Ambassador (ret.) Yoram Ettinger, “Second Thought: a US-Israel Initiative”    June 9, 2024,

  1. Shavou’ot(June 11-12, 2024) and the Land of Israel

*Shavou’ot commemorates the receipt of the Torah (the Five Books of Moses). It is one of the three liberty-driven Jewish pilgrimages to Jerusalem:  Passover, Shavou’ot (Pentecost) and Sukkot (Tabernacles). It documents the critical linkage between Judaism, the Land of Israel and the Jewish people. These pilgrimages constitute central milestones in the formation of Jewish history and the 4,000-year-old Jewish roots in the Land of Israel.

*Shavou’ot is an historical, national, agricultural and a spiritual extension of Passover. Passover highlights the physical liberty from slavery in Egypt; Shavou’ot highlights spiritual liberty, embracing the values of the Five Books of Moses, the Ten Commandments and The Ethics of our Fathers (Pirkey Avot). Therefore, the eve of Shavou’ot is dedicated to an all-night study of Jewish values.

*Shavou’ot is also called the Holiday of the Harvest (Bikoorim in Hebrew), since it concludes the harvesting season, which starts during Passover.

*Shavou’ot commemorates the 40 years of the Exodus, which entailed tough challenges on the road to the Land of Israel, forging the state-of-mind of the Jewish people and the Jewish State.

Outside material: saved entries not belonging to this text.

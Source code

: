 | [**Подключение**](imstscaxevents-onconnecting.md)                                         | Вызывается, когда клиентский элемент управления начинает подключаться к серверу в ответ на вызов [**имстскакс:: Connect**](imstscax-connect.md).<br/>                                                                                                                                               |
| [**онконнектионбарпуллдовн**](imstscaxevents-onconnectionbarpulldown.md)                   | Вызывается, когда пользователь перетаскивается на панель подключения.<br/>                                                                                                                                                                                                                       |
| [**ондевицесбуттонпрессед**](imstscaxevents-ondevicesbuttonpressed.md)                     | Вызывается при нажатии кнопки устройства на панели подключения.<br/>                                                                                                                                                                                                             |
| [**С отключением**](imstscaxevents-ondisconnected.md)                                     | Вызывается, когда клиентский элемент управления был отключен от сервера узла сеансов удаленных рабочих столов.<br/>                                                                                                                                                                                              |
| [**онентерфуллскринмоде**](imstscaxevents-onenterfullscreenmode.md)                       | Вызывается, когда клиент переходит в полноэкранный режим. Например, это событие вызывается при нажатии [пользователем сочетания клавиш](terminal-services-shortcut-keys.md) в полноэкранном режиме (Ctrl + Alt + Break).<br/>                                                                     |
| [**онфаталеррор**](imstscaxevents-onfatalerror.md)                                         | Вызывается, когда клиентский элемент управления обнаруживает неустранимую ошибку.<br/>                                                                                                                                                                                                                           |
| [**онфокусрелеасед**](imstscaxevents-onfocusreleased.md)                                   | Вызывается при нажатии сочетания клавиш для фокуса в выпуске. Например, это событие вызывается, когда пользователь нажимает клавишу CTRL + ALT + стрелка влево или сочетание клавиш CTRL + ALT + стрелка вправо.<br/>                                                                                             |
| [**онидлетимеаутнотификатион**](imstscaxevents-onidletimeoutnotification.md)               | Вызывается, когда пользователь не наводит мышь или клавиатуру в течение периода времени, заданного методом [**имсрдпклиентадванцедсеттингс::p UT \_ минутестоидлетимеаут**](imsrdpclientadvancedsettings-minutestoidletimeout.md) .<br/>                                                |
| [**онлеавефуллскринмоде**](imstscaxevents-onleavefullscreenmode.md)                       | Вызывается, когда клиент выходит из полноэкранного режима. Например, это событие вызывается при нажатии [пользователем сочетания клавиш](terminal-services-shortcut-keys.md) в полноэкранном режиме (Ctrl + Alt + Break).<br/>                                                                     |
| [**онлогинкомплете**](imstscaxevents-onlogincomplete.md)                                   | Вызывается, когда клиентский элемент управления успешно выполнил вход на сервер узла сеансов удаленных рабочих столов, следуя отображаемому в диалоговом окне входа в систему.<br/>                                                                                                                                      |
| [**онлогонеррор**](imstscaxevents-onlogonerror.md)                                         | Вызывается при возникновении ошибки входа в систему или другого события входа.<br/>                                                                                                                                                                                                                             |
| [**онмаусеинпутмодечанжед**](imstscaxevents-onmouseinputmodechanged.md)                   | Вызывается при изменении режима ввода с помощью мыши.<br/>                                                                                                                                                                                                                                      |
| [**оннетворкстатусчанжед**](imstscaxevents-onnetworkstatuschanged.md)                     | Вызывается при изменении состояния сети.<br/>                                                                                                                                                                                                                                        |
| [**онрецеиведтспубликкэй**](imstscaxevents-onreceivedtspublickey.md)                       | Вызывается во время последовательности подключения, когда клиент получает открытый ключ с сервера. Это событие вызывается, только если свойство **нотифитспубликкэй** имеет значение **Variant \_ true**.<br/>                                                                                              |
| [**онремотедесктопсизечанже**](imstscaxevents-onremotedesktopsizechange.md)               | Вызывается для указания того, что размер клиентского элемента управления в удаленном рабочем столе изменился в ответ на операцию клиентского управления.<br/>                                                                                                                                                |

*Shavou’ot means “weeks” in Hebrew and its root is identical to the root of the Hebrew word for “vows” (???), which is the same word for “seven.” It documents the seven weeks between Passover (the Exodus) and Shavou’ot.

*Shavou’ot highlights the prerequisites for a secure Land of Israel: the willingness to sustain blood, sweat and tears; faith and principle-driven tenacity in the face of severe odds; the steeper the hurdle, the more critical is the mission; crises are opportunities in disguise.

  1. 2. Shavou’ot’s impact on the formation of the US

*The holiday of Shavou’ot commemorates the legacy of Moses, which had a significant impact on the Early Pilgrims and the Founding Fathers, and the formation of the US culture, civic life, the federal system (e.g., the Separation of Powers), the US Revolution, The Federalist Papers, the US Constitution and the Bill of Rights.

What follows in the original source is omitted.